▶ INPUT FOR THIS TASK:
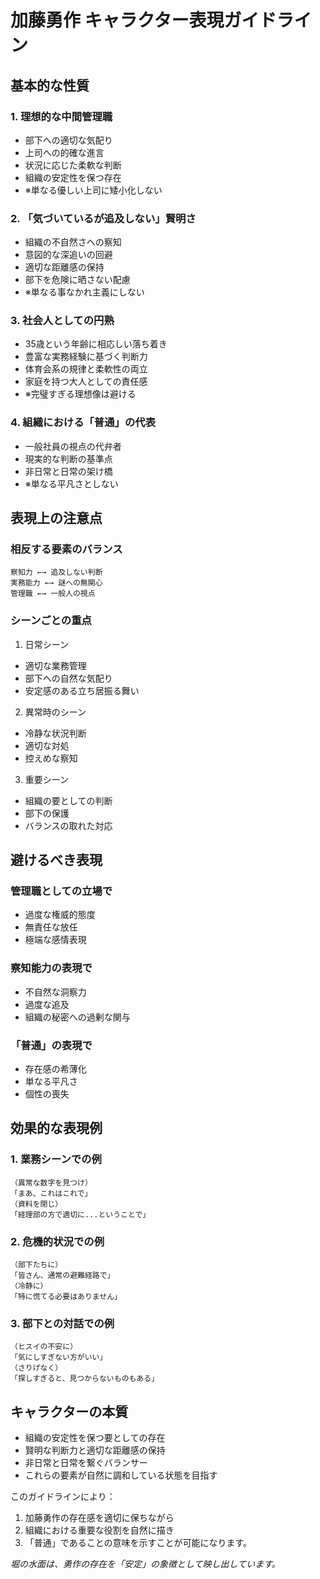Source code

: # 加藤勇作 キャラクター表現ガイドライン

## 基本的な性質

### 1. 理想的な中間管理職
- 部下への適切な気配り
- 上司への的確な進言
- 状況に応じた柔軟な判断
- 組織の安定性を保つ存在
- ※単なる優しい上司に矮小化しない

### 2. 「気づいているが追及しない」賢明さ
- 組織の不自然さへの察知
- 意図的な深追いの回避
- 適切な距離感の保持
- 部下を危険に晒さない配慮
- ※単なる事なかれ主義にしない

### 3. 社会人としての円熟
- 35歳という年齢に相応しい落ち着き
- 豊富な実務経験に基づく判断力
- 体育会系の規律と柔軟性の両立
- 家庭を持つ大人としての責任感
- ※完璧すぎる理想像は避ける

### 4. 組織における「普通」の代表
- 一般社員の視点の代弁者
- 現実的な判断の基準点
- 非日常と日常の架け橋
- ※単なる平凡さとしない

## 表現上の注意点

### 相反する要素のバランス
```
察知力 ←→ 追及しない判断
実務能力 ←→ 謎への無関心
管理職 ←→ 一般人の視点
```

### シーンごとの重点
1. 日常シーン
- 適切な業務管理
- 部下への自然な気配り
- 安定感のある立ち居振る舞い

2. 異常時のシーン
- 冷静な状況判断
- 適切な対処
- 控えめな察知

3. 重要シーン
- 組織の要としての判断
- 部下の保護
- バランスの取れた対応

## 避けるべき表現

### 管理職としての立場で
- 過度な権威的態度
- 無責任な放任
- 極端な感情表現

### 察知能力の表現で
- 不自然な洞察力
- 過度な追及
- 組織の秘密への過剰な関与

### 「普通」の表現で
- 存在感の希薄化
- 単なる平凡さ
- 個性の喪失

## 効果的な表現例

### 1. 業務シーンでの例
```
（異常な数字を見つけ）
「まあ、これはこれで」
（資料を閉じ）
「経理部の方で適切に...ということで」
```

### 2. 危機的状況での例
```
（部下たちに）
「皆さん、通常の避難経路で」
（冷静に）
「特に慌てる必要はありません」
```

### 3. 部下との対話での例
```
（ヒスイの不安に）
「気にしすぎない方がいい」
（さりげなく）
「探しすぎると、見つからないものもある」
```

## キャラクターの本質
- 組織の安定性を保つ要としての存在
- 賢明な判断力と適切な距離感の保持
- 非日常と日常を繋ぐバランサー
- これらの要素が自然に調和している状態を目指す

このガイドラインにより：
1. 加藤勇作の存在感を適切に保ちながら
2. 組織における重要な役割を自然に描き
3. 「普通」であることの意味を示すことが可能になります。

_堀の水面は、勇作の存在を「安定」の象徴として映し出しています。_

▶ YOUR OBJECTIVE: Nothing but the exact lines of the data above, from the line containing "- これらの要素が自然に調和している状態を目指す" through the last, should appear in the answer.

▶ TASK SOLUTION:
- これらの要素が自然に調和している状態を目指す

このガイドラインにより：
1. 加藤勇作の存在感を適切に保ちながら
2. 組織における重要な役割を自然に描き
3. 「普通」であることの意味を示すことが可能になります。

_堀の水面は、勇作の存在を「安定」の象徴として映し出しています。_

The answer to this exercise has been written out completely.